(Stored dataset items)
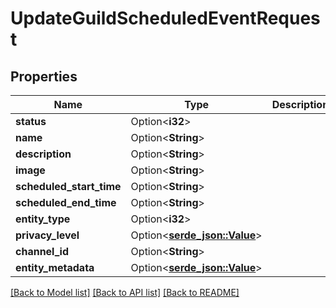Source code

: # UpdateGuildScheduledEventRequest

## Properties

Name | Type | Description | Notes
------------ | ------------- | ------------- | -------------
**status** | Option<**i32**> |  | [optional]
**name** | Option<**String**> |  | [optional]
**description** | Option<**String**> |  | [optional]
**image** | Option<**String**> |  | [optional]
**scheduled_start_time** | Option<**String**> |  | [optional]
**scheduled_end_time** | Option<**String**> |  | [optional]
**entity_type** | Option<**i32**> |  | [optional]
**privacy_level** | Option<[**serde_json::Value**](.md)> |  | [optional]
**channel_id** | Option<**String**> |  | [optional]
**entity_metadata** | Option<[**serde_json::Value**](.md)> |  | [optional]

[[Back to Model list]](../README.md#documentation-for-models) [[Back to API list]](../README.md#documentation-for-api-endpoints) [[Back to README]](../README.md)


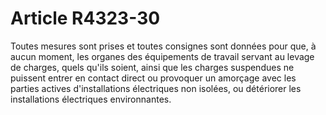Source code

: # Article R4323-30

  
Toutes mesures sont prises et toutes consignes sont données pour que, à aucun moment, les organes des équipements de travail servant au levage de charges, quels qu'ils soient, ainsi que les charges suspendues ne puissent entrer en contact direct ou provoquer un amorçage avec les parties actives d'installations électriques non isolées, ou détériorer les installations électriques environnantes.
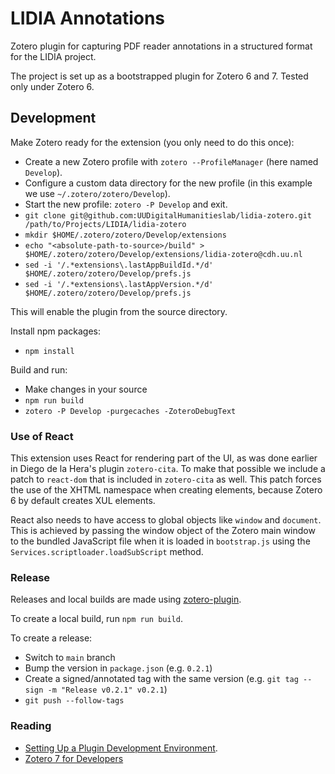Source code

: # LIDIA Annotations

Zotero plugin for capturing PDF reader annotations in a structured format for the LIDIA project.

The project is set up as a bootstrapped plugin for Zotero 6 and 7. Tested only under Zotero 6.

## Development

Make Zotero ready for the extension (you only need to do this once):

- Create a new Zotero profile with `zotero --ProfileManager` (here named `Develop`).
- Configure a custom data directory for the new profile (in this example we use `~/.zotero/zotero/Develop`).
- Start the new profile: `zotero -P Develop` and exit.
- `git clone git@github.com:UUDigitalHumanitieslab/lidia-zotero.git /path/to/Projects/LIDIA/lidia-zotero`
- `mkdir $HOME/.zotero/zotero/Develop/extensions`
- `echo "<absolute-path-to-source>/build" > $HOME/.zotero/zotero/Develop/extensions/lidia-zotero@cdh.uu.nl`
- `sed -i '/.*extensions\.lastAppBuildId.*/d' $HOME/.zotero/zotero/Develop/prefs.js`
- `sed -i '/.*extensions\.lastAppVersion.*/d' $HOME/.zotero/zotero/Develop/prefs.js`

This will enable the plugin from the source directory.

Install npm packages:
- `npm install`

Build and run:
- Make changes in your source
- `npm run build`
- `zotero -P Develop -purgecaches -ZoteroDebugText`

### Use of React

This extension uses React for rendering part of the UI, as was done earlier in
Diego de la Hera's plugin `zotero-cita`. To make that possible we include a
patch to `react-dom` that is included in `zotero-cita` as well. This patch
forces the use of the XHTML namespace when creating elements, because Zotero 6
by default creates XUL elements.

React also needs to have access to global objects like `window` and `document`.
This is achieved by passing the window object of the Zotero main window to
the bundled JavaScript file when it is loaded in `bootstrap.js` using
the `Services.scriptloader.loadSubScript` method.

### Release

Releases and local builds are made using [zotero-plugin](https://github.com/retorquere/zotero-plugin).

To create a local build, run `npm run build`.

To create a release:

- Switch to `main` branch
- Bump the version in `package.json` (e.g. `0.2.1`)
- Create a signed/annotated tag with the same version (e.g. `git tag --sign -m "Release v0.2.1" v0.2.1`)
- `git push --follow-tags`

### Reading

- [Setting Up a Plugin Development Environment](https://www.zotero.org/support/dev/client_coding/plugin_development#setting_up_a_plugin_development_environment).
- [Zotero 7 for Developers](https://www.zotero.org/support/dev/zotero_7_for_developers)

**About this task:** What is needed here is how many lines of the entries contain "cita"; give that number alone.

**Response to the task:** 2